──────── Task data

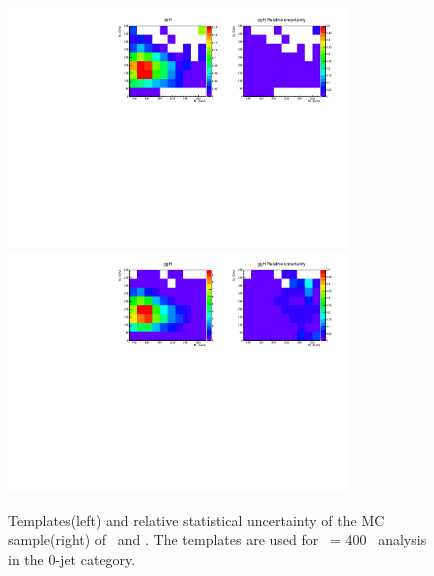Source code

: % 
% 
\begin{figure}[htp]
\centering
\includegraphics[width=0.8\textwidth]{figures/2dtemplate_qqH_mH400_0j.pdf}
\includegraphics[width=0.8\textwidth]{figures/2dtemplate_ggH_mH400_0j.pdf}
\caption{Templates(left) and relative statistical uncertainty of the MC sample(right) 
of \qqH\ and \ggH. 
The templates are used for \mHi\ = 400 \GeV\ analysis in the 0-jet category.}
\label{fig:2dtemplate_400_0j_1}
\end{figure}

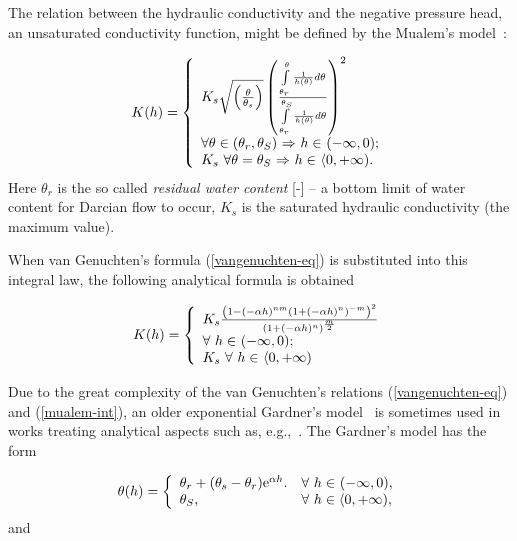 \documentclass[final,3p,times,twocolumn]{elsarticle}
\begin{document}
The relation between the hydraulic conductivity and the negative pressure head, an 
unsaturated conductivity function, might be defined by the Mualem's model~\cite{mualem}:

  \begin{equation}
  \label{mualem-int}
  K(h) = \left\{
    \begin{array}{l l}
     K_s \sqrt{ \left( \frac{\theta}{\theta_s} \right)} \left( \frac{\int\limits_{\theta_r}^{\theta} \frac{1}{h(\theta)}d \theta }{\int\limits_{\theta_r}^{\theta_S} \frac{1}{h(\theta)} d \theta} \right)^2  \\
    \mbox{$\forall \theta \in (\theta_r, \theta_S )$ $\Rightarrow$ $h \in$ $(-\infty,0)$}; \\
    K_s \ \mbox{$\forall \theta= \theta_S $  $\Rightarrow$  $h \in$ $\langle 0, +\infty)$}.\\
    \end{array} \right.
    \end{equation}
Here $\theta_r$ is the so called {\em residual water content} [-] -- a bottom 
limit of water content for Darcian flow to occur, $K_s$ is the saturated 
hydraulic conductivity (the maximum value).


When van Genuchten's formula (\ref{vangenuchten-eq}) is substituted into this integral 
law, the following analytical formula is obtained

  \begin{equation}
  \label{mualem-anal}
  K(h) = \left\{
    \begin{array}{l l}
    K_s \frac{\left( 1- (-\alpha h)^{nm} \left( 1+ (-\alpha h)^n \right)^{-m} \right)^2}{\left(1+(-\alpha h)^n \right)^{\frac{m}{2}}} \\
    \mbox{$\forall$ $h \in$ $(-\infty,0)$};\\
    K_s  \ \mbox{$\forall$ $h \in$ $\langle 0, +\infty)$}\\
    \end{array} \right.
    \end{equation}

Due to the great complexity of the van Genuchten's relations (\ref{vangenuchten-eq}) 
and (\ref{mualem-int}), an older exponential Gardner's model~\cite{gardner} 
is sometimes used in works treating analytical aspects such as, e.g.,~\cite{tracy1,tracy2}. 
The Gardner's model has the form

\begin{equation}
\label{gardner-theta}
\theta (h) = \left\{ 
\begin{array}{l l}
 \theta_r + (\theta_s -\theta_r)\textrm{e}^{\alpha h}. & \mbox{$\forall$  $h \in$ $(-\infty,0)$},\\
  \theta_S, & \mbox{$\forall$ $h \in \langle 0, + \infty )$},
\end{array} \right.
\end{equation}
and 
\end{document}
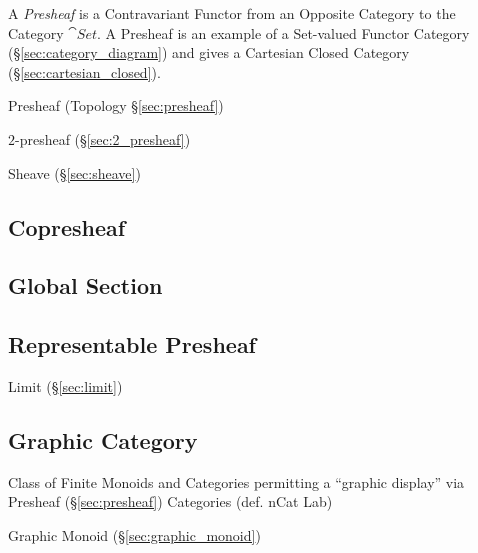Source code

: A \emph{Presheaf} is a Contravariant Functor from an Opposite Category
to the Category $\cat{Set}$. A Presheaf is an example of a
Set-valued Functor Category (\S\ref{sec:category_diagram}) and gives a
Cartesian Closed Category (\S\ref{sec:cartesian_closed}).

Presheaf (Topology \S\ref{sec:presheaf})

$2$-presheaf (\S\ref{sec:2_presheaf})

Sheave (\S\ref{sec:sheave})



\subsection{Copresheaf}\label{sec:copresheaf}

\subsection{Global Section}\label{sec:global_section}

\subsection{Representable Presheaf}\label{sec:representable_presheaf}

Limit (\S\ref{sec:limit})



\subsection{Graphic Category}\label{sec:graphic_category}

Class of Finite Monoids and Categories permitting a ``graphic
display'' via Presheaf (\S\ref{sec:presheaf}) Categories
(def. nCat Lab) %

Graphic Monoid (\S\ref{sec:graphic_monoid})



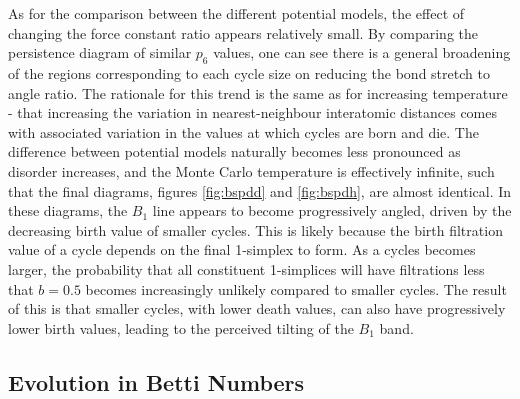 
As for the comparison between the different potential models, the effect of changing the force constant ratio appears relatively small.
By comparing the persistence diagram of similar $p_6$ values, one can see there is a general broadening of the regions corresponding to each cycle size on reducing the bond stretch to angle ratio.
The rationale for this trend is the same as for increasing temperature - that increasing the variation in nearest\--neighbour interatomic distances comes with associated variation in the values at which cycles are born and die.
The difference between potential models naturally becomes less pronounced as disorder increases, and the Monte Carlo temperature is effectively infinite, such that the final diagrams, figures \ref{fig:bspdd} and \ref{fig:bspdh}, are almost identical.
In these diagrams, the $B_1$ line appears to become progressively angled, driven by the decreasing birth value of smaller cycles.
This is likely because the birth filtration value of a cycle depends on the final 1\--simplex to form.
As a cycles becomes larger, the probability that all constituent 1\--simplices will have filtrations less that $b=0.5$ becomes increasingly unlikely compared to smaller cycles.
The result of this is that smaller cycles, with lower death values, can also have progressively lower birth values, leading to the perceived tilting of the $B_1$ band.

\subsection{Evolution in Betti Numbers}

────────────────

Word-for-word output of every record is needed, with images omitted.

Source code

: % 
% 
\begin{figure}[htp]
\centering
\includegraphics[width=0.8\textwidth]{figures/2dtemplate_qqH_mH400_0j.pdf}
\includegraphics[width=0.8\textwidth]{figures/2dtemplate_ggH_mH400_0j.pdf}
\caption{Templates(left) and relative statistical uncertainty of the MC sample(right) 
of \qqH\ and \ggH. 
The templates are used for \mHi\ = 400 \GeV\ analysis in the 0-jet category.}
\label{fig:2dtemplate_400_0j_1}
\end{figure}

 \documentclass[final,3p,times,twocolumn]{elsarticle}
\begin{document}
The relation between the hydraulic conductivity and the negative pressure head, an 
unsaturated conductivity function, might be defined by the Mualem's model~\cite{mualem}:

  \begin{equation}
  \label{mualem-int}
  K(h) = \left\{
    \begin{array}{l l}
     K_s \sqrt{ \left( \frac{\theta}{\theta_s} \right)} \left( \frac{\int\limits_{\theta_r}^{\theta} \frac{1}{h(\theta)}d \theta }{\int\limits_{\theta_r}^{\theta_S} \frac{1}{h(\theta)} d \theta} \right)^2  \\
    \mbox{$\forall \theta \in (\theta_r, \theta_S )$ $\Rightarrow$ $h \in$ $(-\infty,0)$}; \\
    K_s \ \mbox{$\forall \theta= \theta_S $  $\Rightarrow$  $h \in$ $\langle 0, +\infty)$}.\\
    \end{array} \right.
    \end{equation}
Here $\theta_r$ is the so called {\em residual water content} [-] -- a bottom 
limit of water content for Darcian flow to occur, $K_s$ is the saturated 
hydraulic conductivity (the maximum value).


When van Genuchten's formula (\ref{vangenuchten-eq}) is substituted into this integral 
law, the following analytical formula is obtained

  \begin{equation}
  \label{mualem-anal}
  K(h) = \left\{
    \begin{array}{l l}
    K_s \frac{\left( 1- (-\alpha h)^{nm} \left( 1+ (-\alpha h)^n \right)^{-m} \right)^2}{\left(1+(-\alpha h)^n \right)^{\frac{m}{2}}} \\
    \mbox{$\forall$ $h \in$ $(-\infty,0)$};\\
    K_s  \ \mbox{$\forall$ $h \in$ $\langle 0, +\infty)$}\\
    \end{array} \right.
    \end{equation}

Due to the great complexity of the van Genuchten's relations (\ref{vangenuchten-eq}) 
and (\ref{mualem-int}), an older exponential Gardner's model~\cite{gardner} 
is sometimes used in works treating analytical aspects such as, e.g.,~\cite{tracy1,tracy2}. 
The Gardner's model has the form

\begin{equation}
\label{gardner-theta}
\theta (h) = \left\{ 
\begin{array}{l l}
 \theta_r + (\theta_s -\theta_r)\textrm{e}^{\alpha h}. & \mbox{$\forall$  $h \in$ $(-\infty,0)$},\\
  \theta_S, & \mbox{$\forall$ $h \in \langle 0, + \infty )$},
\end{array} \right.
\end{equation}
and 
\end{document}
Source code

: A \emph{Presheaf} is a Contravariant Functor from an Opposite Category
to the Category $\cat{Set}$. A Presheaf is an example of a
Set-valued Functor Category (\S\ref{sec:category_diagram}) and gives a
Cartesian Closed Category (\S\ref{sec:cartesian_closed}).

Presheaf (Topology \S\ref{sec:presheaf})

$2$-presheaf (\S\ref{sec:2_presheaf})

Sheave (\S\ref{sec:sheave})



\subsection{Copresheaf}\label{sec:copresheaf}

\subsection{Global Section}\label{sec:global_section}

\subsection{Representable Presheaf}\label{sec:representable_presheaf}

Limit (\S\ref{sec:limit})



\subsection{Graphic Category}\label{sec:graphic_category}

Class of Finite Monoids and Categories permitting a ``graphic
display'' via Presheaf (\S\ref{sec:presheaf}) Categories
(def. nCat Lab) %

Graphic Monoid (\S\ref{sec:graphic_monoid})



As for the comparison between the different potential models, the effect of changing the force constant ratio appears relatively small.
By comparing the persistence diagram of similar $p_6$ values, one can see there is a general broadening of the regions corresponding to each cycle size on reducing the bond stretch to angle ratio.
The rationale for this trend is the same as for increasing temperature - that increasing the variation in nearest\--neighbour interatomic distances comes with associated variation in the values at which cycles are born and die.
The difference between potential models naturally becomes less pronounced as disorder increases, and the Monte Carlo temperature is effectively infinite, such that the final diagrams, figures \ref{fig:bspdd} and \ref{fig:bspdh}, are almost identical.
In these diagrams, the $B_1$ line appears to become progressively angled, driven by the decreasing birth value of smaller cycles.
This is likely because the birth filtration value of a cycle depends on the final 1\--simplex to form.
As a cycles becomes larger, the probability that all constituent 1\--simplices will have filtrations less that $b=0.5$ becomes increasingly unlikely compared to smaller cycles.
The result of this is that smaller cycles, with lower death values, can also have progressively lower birth values, leading to the perceived tilting of the $B_1$ band.

\subsection{Evolution in Betti Numbers}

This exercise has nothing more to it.